The other day, I was talking with a friend when I noticed a handmade stuffed animal on the counter behind him. I inquired, and he said it was his company’s official mascot — a jackalope.
Apparently, the thing travels all over the country with employees as they travel for business, attend charity events and just hang out around their offices. The company even encourages them to post pictures and stories about the jackalope’s adventures.
I asked him if anyone at his office thought it was silly. He gave me a rather incredulous look before saying, “Everybody loves the jackalope.”
A culture of giving
This sparked a conversation about company culture and what works. The traveling mascot is just one of many things his company does to encourage cohesiveness — they also have a company-run fantasy football league, company outings, flexible schedules, and, during the summer, the option to wear shorts and flip flops for a $20 monthly donation that is given to a charity of the employees’ choice. Though nobody is pressured to donate, every single person gladly does, he said.
I relayed to him how our company recently helped sponsor a Make-A-Wish trip for a child, and how the company routinely collects food and donations for the local food bank throughout the year, among other things.
My friend nodded and added that, although he's had job offers elsewhere for a little more money, he does not want to work anywhere else because he truly likes his coworkers as well as the company’s overall culture of giving. (And there’s the jackalope, too, of course).
While we have written about many different ways to create a positive company culture here in the pages of PM — from offering competitive benefits to allowing flexible schedules and instituting employee rewards programs, just to name a few — I would venture to say that one of the most effective ways to do this is by encouraging individuals to give back, whether through volunteering their labor on company-sponsored volunteer days or by donating baked goods, money, unused clothing, outerwear, canned goods, school supplies or whatever else the occasion calls for.

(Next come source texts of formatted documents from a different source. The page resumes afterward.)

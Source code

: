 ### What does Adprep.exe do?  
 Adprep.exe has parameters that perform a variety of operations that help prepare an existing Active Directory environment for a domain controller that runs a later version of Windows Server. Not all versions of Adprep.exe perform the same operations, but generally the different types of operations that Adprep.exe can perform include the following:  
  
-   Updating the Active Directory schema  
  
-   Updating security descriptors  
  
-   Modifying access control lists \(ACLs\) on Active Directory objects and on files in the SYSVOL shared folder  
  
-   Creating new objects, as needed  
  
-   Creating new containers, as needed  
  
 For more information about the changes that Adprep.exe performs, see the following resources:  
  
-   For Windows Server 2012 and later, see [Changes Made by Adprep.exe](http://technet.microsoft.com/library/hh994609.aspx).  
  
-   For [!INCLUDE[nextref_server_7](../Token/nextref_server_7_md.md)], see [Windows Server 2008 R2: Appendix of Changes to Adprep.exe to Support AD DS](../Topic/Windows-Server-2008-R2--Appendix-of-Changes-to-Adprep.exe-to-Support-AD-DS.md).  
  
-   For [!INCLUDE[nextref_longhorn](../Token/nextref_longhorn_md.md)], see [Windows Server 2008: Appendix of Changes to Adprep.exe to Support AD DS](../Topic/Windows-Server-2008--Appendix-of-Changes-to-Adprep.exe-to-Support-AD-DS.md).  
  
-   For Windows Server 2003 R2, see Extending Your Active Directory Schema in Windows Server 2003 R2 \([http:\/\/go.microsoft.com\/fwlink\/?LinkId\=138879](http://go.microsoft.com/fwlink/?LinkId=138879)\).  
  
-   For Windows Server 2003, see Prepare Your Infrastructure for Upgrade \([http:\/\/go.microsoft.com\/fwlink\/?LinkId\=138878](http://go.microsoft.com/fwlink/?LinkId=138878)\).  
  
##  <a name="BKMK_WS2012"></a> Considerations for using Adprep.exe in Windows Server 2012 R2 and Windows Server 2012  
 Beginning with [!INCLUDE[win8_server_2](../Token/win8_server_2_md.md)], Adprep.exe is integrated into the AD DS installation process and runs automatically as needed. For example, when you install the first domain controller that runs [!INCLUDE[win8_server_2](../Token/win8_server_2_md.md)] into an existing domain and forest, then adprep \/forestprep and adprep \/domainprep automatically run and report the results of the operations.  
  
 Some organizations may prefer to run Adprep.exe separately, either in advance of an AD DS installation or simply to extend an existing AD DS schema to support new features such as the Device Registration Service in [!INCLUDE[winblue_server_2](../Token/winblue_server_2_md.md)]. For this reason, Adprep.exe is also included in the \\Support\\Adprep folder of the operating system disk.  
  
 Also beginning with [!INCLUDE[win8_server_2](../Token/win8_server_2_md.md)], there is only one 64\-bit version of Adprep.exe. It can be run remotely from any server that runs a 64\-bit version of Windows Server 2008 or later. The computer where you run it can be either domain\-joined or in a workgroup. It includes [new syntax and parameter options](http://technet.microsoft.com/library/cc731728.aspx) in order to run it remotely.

It makes sense. If employees can rally around a worthy cause and donate their time, money or skills to support it because the company has created the opportunity to do so, that can result in meaningful relationship-building between coworkers and a sense of accomplishment as a group. Of course, the charity benefits from it, as well, and giving back just feels good.
Years ago, I covered a story at a local automotive parts maker here in Detroit that was raising an obscene amount of money each year for charity, given the office size. The company spends all year running different fundraisers — bake sales, $5 casual Fridays, pay-to-wear-jeans days, etc. — and provides company matching on all donations. It becomes highly competitive between departments, and it all culminates in a large family picnic where employees can eat, drink, socialize, play games and even pay to “dunk” the executives in a water tank. The year I covered the event, they presented more than 20 local charities with a total of $52,000 in donations.

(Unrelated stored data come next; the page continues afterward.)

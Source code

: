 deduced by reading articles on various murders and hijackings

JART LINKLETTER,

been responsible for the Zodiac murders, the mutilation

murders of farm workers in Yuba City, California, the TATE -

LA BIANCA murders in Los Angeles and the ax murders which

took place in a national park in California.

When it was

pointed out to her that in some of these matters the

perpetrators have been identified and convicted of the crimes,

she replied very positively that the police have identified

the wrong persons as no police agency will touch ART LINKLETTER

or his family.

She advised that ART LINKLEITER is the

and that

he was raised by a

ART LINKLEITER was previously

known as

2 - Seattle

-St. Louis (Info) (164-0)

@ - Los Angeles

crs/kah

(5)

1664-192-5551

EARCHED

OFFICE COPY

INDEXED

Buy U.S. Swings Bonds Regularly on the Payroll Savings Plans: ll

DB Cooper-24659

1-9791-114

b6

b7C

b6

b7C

What I noticed walking around the picnic was how everybody was genuinely happy to be there and to be interacting with each other. Even the dripping-wet execs were smiling. The cohesiveness within the company was apparent, and a great deal of it came from their shared charitable ventures headed up by a few like-minded leaders.
Involving an entire company in a charitable cause can be an effective and all-around beneficial way of creating a culture of giving. And while things like giving employees a paid day off to volunteer their time somewhere may take an initial investment on the business owner’s part, the return on that investment may be even higher than one might think.